Kolumne zum Tag

An der Anden-Grenze

(c) REUTERS (Daniel Becerril)

Vor wenigen Jahren habe ich auf einem Markt in Argentinien die irrste Avocado meines Lebens gesehen.

In der Zwischenzeit haben wir ja das Ende der Avocado eingeläutet. Ich kann mich gar nicht erinnern, ab wann diese grüne Frucht das lokale Agrarangebot aufgemischt hat, aber irgendwann hieß es Avocadosalat hier, Guacamole da, schmier dir Avocadopaste ins Gesicht und in die Haare gegen Pickel und Wechseljahre. Mittlerweile ist es schwierig geworden mit der Avocado. Sie muss sich flugschämen, die große Nachfrage strapaziert die Böden unserer Welt, und was verdienen eigentlich die Bauern? So entstand die Entfremdung zwischen mir und diesem Import. Wobei: Wirklich warm geworden bin ich mit Avocado ohnehin nie.

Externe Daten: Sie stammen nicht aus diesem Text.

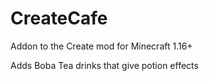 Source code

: # CreateCafe

Addon to the Create mod for Minecraft 1.16+

Adds Boba Tea drinks that give potion effects
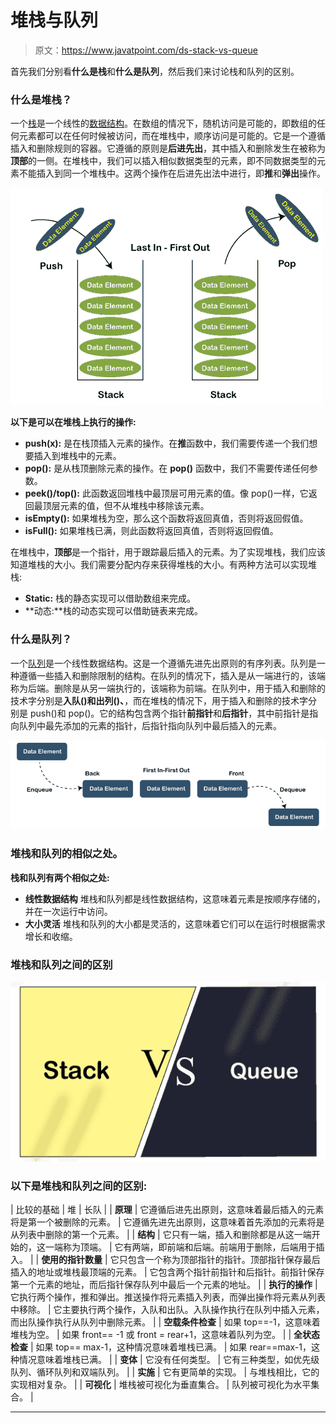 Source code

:# 堆栈与队列

> 原文：<https://www.javatpoint.com/ds-stack-vs-queue>

首先我们分别看**什么是栈**和**什么是队列**，然后我们来讨论栈和队列的区别。

### 什么是堆栈？

一个[栈](https://www.javatpoint.com/data-structure-stack)是一个线性的[数据结构](https://www.javatpoint.com/data-structure-tutorial)。在数组的情况下，随机访问是可能的，即数组的任何元素都可以在任何时候被访问，而在堆栈中，顺序访问是可能的。它是一个遵循插入和删除规则的容器。它遵循的原则是**后进先出**，其中插入和删除发生在被称为**顶部**的一侧。在堆栈中，我们可以插入相似数据类型的元素，即不同数据类型的元素不能插入到同一个堆栈中。这两个操作在后进先出法中进行，即**推**和**弹出**操作。

![Stack vs. Queue](img/4ec496184f1c205c4e8dd7869117cf5d.png)

**以下是可以在堆栈上执行的操作:**

*   **push(x):** 是在栈顶插入元素的操作。在**推**函数中，我们需要传递一个我们想要插入到堆栈中的元素。
*   **pop():** 是从栈顶删除元素的操作。在 **pop()** 函数中，我们不需要传递任何参数。
*   **peek()/top():** 此函数返回堆栈中最顶层可用元素的值。像 pop()一样，它返回最顶层元素的值，但不从堆栈中移除该元素。
*   **isEmpty():** 如果堆栈为空，那么这个函数将返回真值，否则将返回假值。
*   **isFull():** 如果堆栈已满，则此函数将返回真值，否则将返回假值。

在堆栈中，**顶部**是一个指针，用于跟踪最后插入的元素。为了实现堆栈，我们应该知道堆栈的大小。我们需要分配内存来获得堆栈的大小。有两种方法可以实现堆栈:

*   **Static:** 栈的静态实现可以借助数组来完成。
*   **动态:**栈的动态实现可以借助链表来完成。

### 什么是队列？

一个[队列](https://www.javatpoint.com/data-structure-queue)是一个线性数据结构。这是一个遵循先进先出原则的有序列表。队列是一种遵循一些插入和删除限制的结构。在队列的情况下，插入是从一端进行的，该端称为后端。删除是从另一端执行的，该端称为前端。在队列中，用于插入和删除的技术字分别是**入队()**和**出列()、**，而在堆栈的情况下，用于插入和删除的技术字分别是 push()和 pop()。它的结构包含两个指针**前指针**和**后指针**，其中前指针是指向队列中最先添加的元素的指针，后指针指向队列中最后插入的元素。

![Stack vs. Queue](img/198e1e98594790ac7bdfff58c513cf80.png)

### 堆栈和队列的相似之处。

**栈和队列有两个相似之处:**

*   **线性数据结构**
    堆栈和队列都是线性数据结构，这意味着元素是按顺序存储的，并在一次运行中访问。
*   **大小灵活**
    堆栈和队列的大小都是灵活的，这意味着它们可以在运行时根据需求增长和收缩。

### 堆栈和队列之间的区别

![Stack vs. Queue](img/7b9fd7868f0e589f06f2e8163f6b39c0.png)

### 以下是堆栈和队列之间的区别:

| 比较的基础 | 堆 | 长队 |
| **原理** | 它遵循后进先出原则，这意味着最后插入的元素将是第一个被删除的元素。 | 它遵循先进先出原则，这意味着首先添加的元素将是从列表中删除的第一个元素。 |
| **结构** | 它只有一端，插入和删除都是从这一端开始的，这一端称为顶端。 | 它有两端，即前端和后端。前端用于删除，后端用于插入。 |
| **使用的指针数量** | 它只包含一个称为顶部指针的指针。顶部指针保存最后插入的地址或堆栈最顶端的元素。 | 它包含两个指针前指针和后指针。前指针保存第一个元素的地址，而后指针保存队列中最后一个元素的地址。 |
| **执行的操作** | 它执行两个操作，推和弹出。推送操作将元素插入列表，而弹出操作将元素从列表中移除。 | 它主要执行两个操作，入队和出队。入队操作执行在队列中插入元素，而出队操作执行从队列中删除元素。 |
| **空载条件检查** | 如果 top==-1，这意味着堆栈为空。 | 如果 front== -1 或 front = rear+1，这意味着队列为空。 |
| **全状态检查** | 如果 top== max-1，这种情况意味着堆栈已满。 | 如果 rear==max-1，这种情况意味着堆栈已满。 |
| **变体** | 它没有任何类型。 | 它有三种类型，如优先级队列、循环队列和双端队列。 |
| **实施** | 它有更简单的实现。 | 与堆栈相比，它的实现相对复杂。 |
| **可视化** | 堆栈被可视化为垂直集合。 | 队列被可视化为水平集合。 |

* * *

Vor wenigen Jahren habe ich auf einem Markt in Argentinien die irrste Avocado meines Lebens gesehen: Sie war groß, fett, sympathisch deformiert und erinnerte an die Medizinbälle aus dem Turnunterricht. (Was ist eigentlich ein Medizinball?) Ich kaufte also diese sonderliche Frucht und schleppte sie tagelang stumpfsinnig umher, weil ich ihre Existenz vergaß. Im Rucksack befand sich die Avocado auch, als ich mit dem Bus nach Chile fuhr, über die überaus imposanten Serpentinen hinauf auf die Spitze der Anden, wo sich der Grenzposten befindet. Kontrollen wie auf dem Flughafen! Das Gepäck wurde gescannt, eine ewige Herumwarterei, bis plötzlich ein Grenzpolizist in die Menge schritt wie ein übel gelaunter Dschingis Khan und militärisch herumschrie, wem denn diese Avocado gehöre? Dabei hielt er die Frucht mit einer Hand in die Höhe wie das ärgste Beweismittel für das Schafott. Na ja, stellte sich heraus, man darf keine Avocado über die Grenze bringen, das Ding dann auch noch vergessen und bei den Grenzpapieren angeben, man trage keine Pflanzen mit sich. Die Befragung mit Dschingis Khan verlief äußerst schlecht. Er kein Englisch, ich kein Spanisch, und soweit ich das noch rekonstruieren kann, lief unsere Unterhaltung etwa so, bevor er mich endlich gehen ließ: „Sie haben falsche Angaben gemacht.“ „Ich habe nicht gewusst, dass das zu Pflanzen zählt.“ „Was soll sonst zu Pflanzen zählen, was man nicht mitnehmen darf?“ „Weiß nicht, Marihuana?“ „Sie haben Marihuana?“ „Nein, danke.“

E-Mails an: duygu.oezkan@diepresse.com

("Die Presse", Print-Ausgabe, 01.10.2019)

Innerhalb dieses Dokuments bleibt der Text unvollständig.